Russian Cyber Attack Exploits Firefox and Windows Zero-Days

A new cyber attack has been discovered, linking two severe zero-day vulnerabilities, one rated at 9.8 and the other at 8.8 on the CVSS scale, which security researchers confirm were used by the Russian state-backed hacking group RomCom. This attack targeted both Mozilla Firefox and Windows systems, exploiting previously unknown weaknesses to install a backdoor that allowed hackers to execute commands and download additional malware. This sophisticated, multi-layered attack has raised alarm bells, particularly for users in Europe and North America, with experts stressing the importance of immediate software updates to mitigate the threat.

The RomCom cyber attack is notable not just for its sophistication but for the sheer scale of its potential damage. According to researchers from ESET, who uncovered the attack, the threat campaign was widespread, with the attackers targeting users primarily located in Europe and North America. What makes this attack especially dangerous is that it uses a combination of two zero-day vulnerabilities—flaws in Firefox and Windows—that were chained together into a potent exploit capable of installing a backdoor on compromised systems. The first vulnerability, CVE-2024-9680, was discovered in Mozilla Firefox and carries a severity score of 9.8 out of 10, signaling a critical flaw. This vulnerability lies in the Firefox animation timeline feature, which had a “use-after-free” memory flaw. This type of flaw occurs when a program incorrectly uses a pointer to a memory location that has already been freed, leading to potential system crashes or the ability for attackers to execute arbitrary code.

The second flaw, CVE-2024-49039, is found in the Windows operating system and is classified as a privilege escalation vulnerability, rated 8.8 out of 10 in severity. This flaw allowed malicious code to escape the Firefox browser’s security sandbox, which typically isolates web applications to prevent them from affecting the underlying system. By exploiting this vulnerability, the attackers could execute arbitrary commands on the Windows system, ultimately enabling the installation of the RomCom backdoor. The power of this cyber attack lies in how these two vulnerabilities work together. The attack, a “zero-click” exploit, required no action from the victim to be successful. Simply visiting a malicious website would trigger the exploit chain, allowing the attackers to silently install malware. In the case of this RomCom attack, the exploit would enable the download and execution of the hacker-controlled backdoor, which could then be used to further compromise the system or steal sensitive data.

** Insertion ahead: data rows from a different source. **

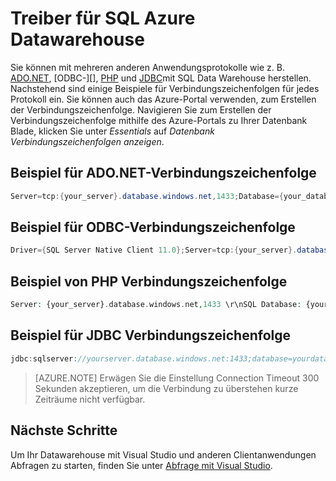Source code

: <properties
   pageTitle="Treiber für SQL Datawarehouse | Microsoft Azure"
   description="Verbindungszeichenfolgen und -Treiber für SQL Data Warehouse"
   services="sql-data-warehouse"
   documentationCenter="NA"
   authors="sonyam"
   manager="barbkess"
   editor=""/>

<tags
   ms.service="sql-data-warehouse"
   ms.devlang="NA"
   ms.topic="article"
   ms.tgt_pltfrm="NA"
   ms.workload="data-services"
   ms.date="09/24/2016"
   ms.author="sonyama;barbkess"/>


# <a name="drivers-for-azure-sql-data-warehouse"></a>Treiber für SQL Azure Datawarehouse

Sie können mit mehreren anderen Anwendungsprotokolle wie z. B. [ADO.NET][], [ODBC-][], [PHP][] und [JDBC][]mit SQL Data Warehouse herstellen. Nachstehend sind einige Beispiele für Verbindungszeichenfolgen für jedes Protokoll ein.  Sie können auch das Azure-Portal verwenden, zum Erstellen der Verbindungszeichenfolge.  Navigieren Sie zum Erstellen der Verbindungszeichenfolge mithilfe des Azure-Portals zu Ihrer Datenbank Blade, klicken Sie unter *Essentials* auf *Datenbank Verbindungszeichenfolgen anzeigen*.

## <a name="sample-adonet-connection-string"></a>Beispiel für ADO.NET-Verbindungszeichenfolge

```C#
Server=tcp:{your_server}.database.windows.net,1433;Database={your_database};User ID={your_user_name};Password={your_password_here};Encrypt=True;TrustServerCertificate=False;Connection Timeout=30;
```

## <a name="sample-odbc-connection-string"></a>Beispiel für ODBC-Verbindungszeichenfolge

```C#
Driver={SQL Server Native Client 11.0};Server=tcp:{your_server}.database.windows.net,1433;Database={your_database};Uid={your_user_name};Pwd={your_password_here};Encrypt=yes;TrustServerCertificate=no;Connection Timeout=30;
```

## <a name="sample-php-connection-string"></a>Beispiel von PHP Verbindungszeichenfolge

```PHP
Server: {your_server}.database.windows.net,1433 \r\nSQL Database: {your_database}\r\nUser Name: {your_user_name}\r\n\r\nPHP Data Objects(PDO) Sample Code:\r\n\r\ntry {\r\n   $conn = new PDO ( \"sqlsrv:server = tcp:{your_server}.database.windows.net,1433; Database = {your_database}\", \"{your_user_name}\", \"{your_password_here}\");\r\n    $conn->setAttribute( PDO::ATTR_ERRMODE, PDO::ERRMODE_EXCEPTION );\r\n}\r\ncatch ( PDOException $e ) {\r\n   print( \"Error connecting to SQL Server.\" );\r\n   die(print_r($e));\r\n}\r\n\rSQL Server Extension Sample Code:\r\n\r\n$connectionInfo = array(\"UID\" => \"{your_user_name}\", \"pwd\" => \"{your_password_here}\", \"Database\" => \"{your_database}\", \"LoginTimeout\" => 30, \"Encrypt\" => 1, \"TrustServerCertificate\" => 0);\r\n$serverName = \"tcp:{your_server}.database.windows.net,1433\";\r\n$conn = sqlsrv_connect($serverName, $connectionInfo);
```

## <a name="sample-jdbc-connection-string"></a>Beispiel für JDBC Verbindungszeichenfolge

```Java
jdbc:sqlserver://yourserver.database.windows.net:1433;database=yourdatabase;user={your_user_name};password={your_password_here};encrypt=true;trustServerCertificate=false;hostNameInCertificate=*.database.windows.net;loginTimeout=30;
```

> [AZURE.NOTE] Erwägen Sie die Einstellung Connection Timeout 300 Sekunden akzeptieren, um die Verbindung zu überstehen kurze Zeiträume nicht verfügbar.

## <a name="next-steps"></a>Nächste Schritte

Um Ihr Datawarehouse mit Visual Studio und anderen Clientanwendungen Abfragen zu starten, finden Sie unter [Abfrage mit Visual Studio][].

<!--Image references-->

<!--Azure.com references-->
 [Abfrage mit Visual Studio]: ./sql-data-warehouse-query-visual-studio.md
 
<!--MSDN references-->
[ADO.NET]: https://msdn.microsoft.com/library/e80y5yhx(v=vs.110).aspx
[ODBC]: https://msdn.microsoft.com/library/jj730314.aspx
[PHP]: https://msdn.microsoft.com/library/cc296172.aspx?f=255&MSPPError=-2147217396
[JDBC]: https://msdn.microsoft.com/library/mt484311(v=sql.110).aspx

<!--Other references-->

Damien Schaeffer, the ESET researcher who discovered both vulnerabilities, explained that the attack began with a fake website that redirected victims to a server hosting the exploit. If the exploit was successful, it would execute “shellcode” that downloaded and executed the RomCom backdoor, granting the attackers remote access to the compromised system. After the vulnerabilities were identified, both Mozilla and Microsoft acted quickly to address the issue. The Firefox vulnerability was patched within a day of being reported, on October 9, 2024, just a day after Schaeffer discovered it. Schaeffer specifically praised Mozilla’s promptness, highlighting their impressive response time and the efficiency with which the patch was released. The Windows vulnerability was fixed in the November 2024 Patch Tuesday security updates, released on November 12. While the delay in addressing the Windows vulnerability may initially seem concerning, it’s important to recognize that this exploit relied on both vulnerabilities being unpatched to succeed. With both issues now fixed, the immediate danger of the RomCom cyber attack has been mitigated. However, experts warn that this does not mean the risk is entirely over.

While the vulnerabilities have been patched, the attack has highlighted a significant risk for organizations that fail to regularly update their software. Mike Walters, president and co-founder of Action1, emphasized that the RomCom attack demonstrated how easily cyber criminals can exploit vulnerabilities in outdated software. He noted that organizations using old versions of Firefox or Windows that have not been patched for known vulnerabilities are at heightened risk of future attacks, not just from RomCom but from other threat groups using similar tactics. The fact that these vulnerabilities had existed for some time before being discovered suggests that there may be other flaws in popular software programs that have not yet been identified. This underscores the ongoing need for vigilance in maintaining up-to-date security patches. Walters further stressed that organizations should not assume the attack danger has passed simply because the vulnerabilities have been patched. “Exploitation techniques like those used by the RomCom attackers highlight the critical importance of staying current with software updates to protect against the growing range of potential attack vectors,” he said.

The RomCom attack serves as a reminder of the persistent threat posed by state-sponsored hacking groups. Windows users and Firefox browsers are at risk if they have not yet applied the latest patches. It is critical for all users to update their systems as soon as possible to close these vulnerabilities. By taking these steps, you can help protect your systems from the RomCom backdoor and other emerging cyber threats.